(Activity): Print the lines below word for word, beginning with the first and ending with the line that holds "all the literature", and skip every picture.

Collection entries

* * * * * * * * *

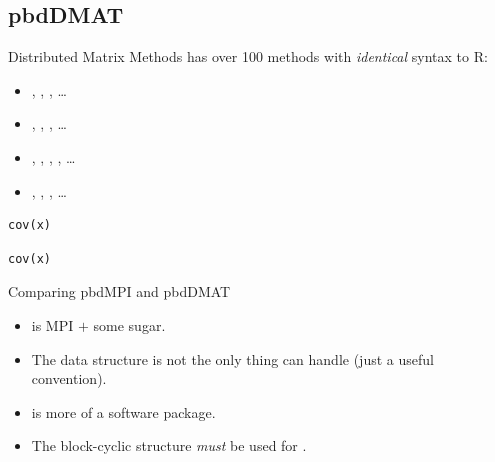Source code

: \subsection{pbdDMAT}

\begin{frame}[fragile]
  \begin{block}{Distributed Matrix Methods}\pause
     has over 100 methods with \emph{identical} syntax to R:
    \begin{itemize}
     \item \code{\`{}[\`{}}, , , \dots
     \item {}, , , \dots
     \item \code{\`{}\%*\%\`{}}, , , , \dots
     \item {}, , , \dots
    \end{itemize}
\begin{lstlisting}[title=Serial Code]
cov(x)
\end{lstlisting}
  
\begin{lstlisting}[title=Parallel Code]
cov(x)
\end{lstlisting}
  \end{block}
\end{frame}

\begin{frame}[fragile]
  \begin{block}{Comparing pbdMPI and pbdDMAT}\pause
    \begin{itemize}
     \item {} is MPI $+$ some sugar.
     \item The  data structure is not the only thing  can handle (just a useful convention).
     \item {} is more of a software package.
     \item The block-cyclic  structure \emph{must} be used for .
    \end{itemize}
  \end{block}
\end{frame}

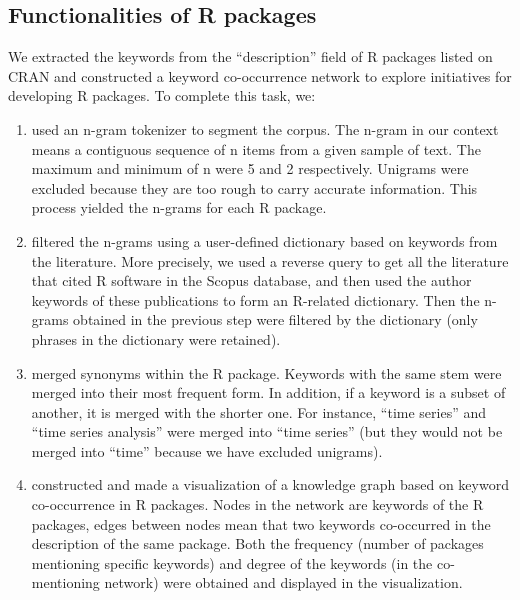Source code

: \hypertarget{functionalities-of-r-packages}{%
\subsection{Functionalities of R
packages}\label{functionalities-of-r-packages}}

We extracted the keywords from the ``description'' field of R packages
listed on CRAN and constructed a keyword co-occurrence network to
explore initiatives for developing R packages. To complete this task,
we:

\begin{enumerate}
\def\labelenumi{(\arabic{enumi})}
\tightlist
\item
  used an n-gram tokenizer to segment the corpus. The n-gram in our
  context means a contiguous sequence of n items from a given sample of
  text. The maximum and minimum of n were 5 and 2 respectively. Unigrams
  were excluded because they are too rough to carry accurate
  information. This process yielded the n-grams for each R package.
\item
  filtered the n-grams using a user-defined dictionary based on keywords
  from the literature. More precisely, we used a reverse query to get
  all the literature that cited R software in the Scopus database, and
  then used the author keywords of these publications to form an
  R-related dictionary. Then the n-grams obtained in the previous step
  were filtered by the dictionary (only phrases in the dictionary were
  retained).
\item
  merged synonyms within the R package. Keywords with the same stem were
  merged into their most frequent form. In addition, if a keyword is a
  subset of another, it is merged with the shorter one. For instance,
  ``time series'' and ``time series analysis'' were merged into ``time
  series'' (but they would not be merged into ``time'' because we have
  excluded unigrams).
\item
  constructed and made a visualization of a knowledge graph based on
  keyword co-occurrence in R packages. Nodes in the network are keywords
  of the R packages, edges between nodes mean that two keywords
  co-occurred in the description of the same package. Both the frequency
  (number of packages mentioning specific keywords) and degree of the
  keywords (in the co-mentioning network) were obtained and displayed in
  the visualization.
\end{enumerate}

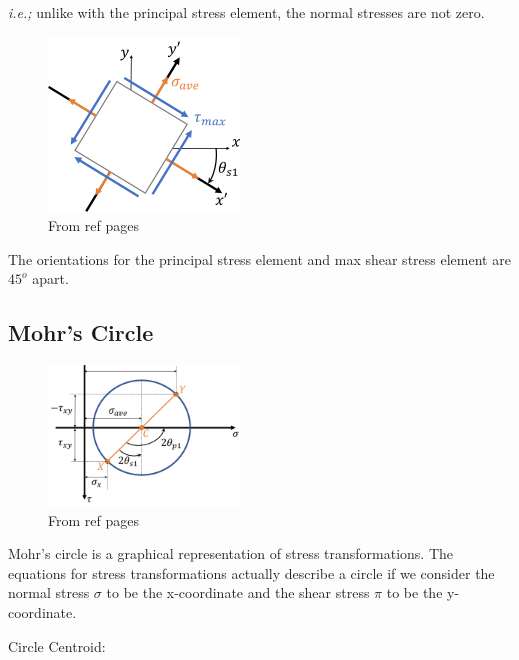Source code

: \noindent \textit{i.e.;} unlike with the principal stress element, the normal stresses are not zero.

\begin{figure}[!h]
\centering
\includegraphics[angle=0, width=2in]{Stress Transformation-Figures/maxShearStressState.png}
\vspace{-2mm}
\caption{\small From ref pages}
\vspace{-3mm}
\label{Fig:MaxShearStressState}
\end{figure}


\noindent The orientations for the principal stress element and max shear stress element are $45^o$
apart.
 
\subsection{Mohr's Circle}

\begin{figure}[!h]
\centering
\includegraphics[angle=0, width=2in]{Stress Transformation-Figures/mohrsCircle.png}
\vspace{-2mm}
\caption{\small From ref pages}
\vspace{-3mm}
\label{Fig:MohrCircle}
\end{figure}

\noindent Mohr's circle is a graphical representation of stress transformations. The equations for stress transformations actually describe a circle if we consider the normal stress $\sigma$ to be the x-coordinate and the shear stress $\pi$ to be the y-coordinate.

\noindent Circle Centroid:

* * * * * * * * *

(Written answer):
Source code

: \subsection{pbdDMAT}

\begin{frame}[fragile]
  \begin{block}{Distributed Matrix Methods}\pause
     has over 100 methods with \emph{identical} syntax to R:
    \begin{itemize}
     \item \code{\`{}[\`{}}, , , \dots
     \item {}, , , \dots
     \item \code{\`{}\%*\%\`{}}, , , , \dots
     \item {}, , , \dots
    \end{itemize}
\begin{lstlisting}[title=Serial Code]
cov(x)
\end{lstlisting}
  
\begin{lstlisting}[title=Parallel Code]
cov(x)
\end{lstlisting}
  \end{block}
\end{frame}

\begin{frame}[fragile]
  \begin{block}{Comparing pbdMPI and pbdDMAT}\pause
    \begin{itemize}
     \item {} is MPI $+$ some sugar.
     \item The  data structure is not the only thing  can handle (just a useful convention).
     \item {} is more of a software package.
     \item The block-cyclic  structure \emph{must} be used for .
    \end{itemize}
  \end{block}
\end{frame}

Source code

: \hypertarget{functionalities-of-r-packages}{%
\subsection{Functionalities of R
packages}\label{functionalities-of-r-packages}}

We extracted the keywords from the ``description'' field of R packages
listed on CRAN and constructed a keyword co-occurrence network to
explore initiatives for developing R packages. To complete this task,
we:

\begin{enumerate}
\def\labelenumi{(\arabic{enumi})}
\tightlist
\item
  used an n-gram tokenizer to segment the corpus. The n-gram in our
  context means a contiguous sequence of n items from a given sample of
  text. The maximum and minimum of n were 5 and 2 respectively. Unigrams
  were excluded because they are too rough to carry accurate
  information. This process yielded the n-grams for each R package.
\item
  filtered the n-grams using a user-defined dictionary based on keywords
  from the literature. More precisely, we used a reverse query to get
  all the literature that cited R software in the Scopus database, and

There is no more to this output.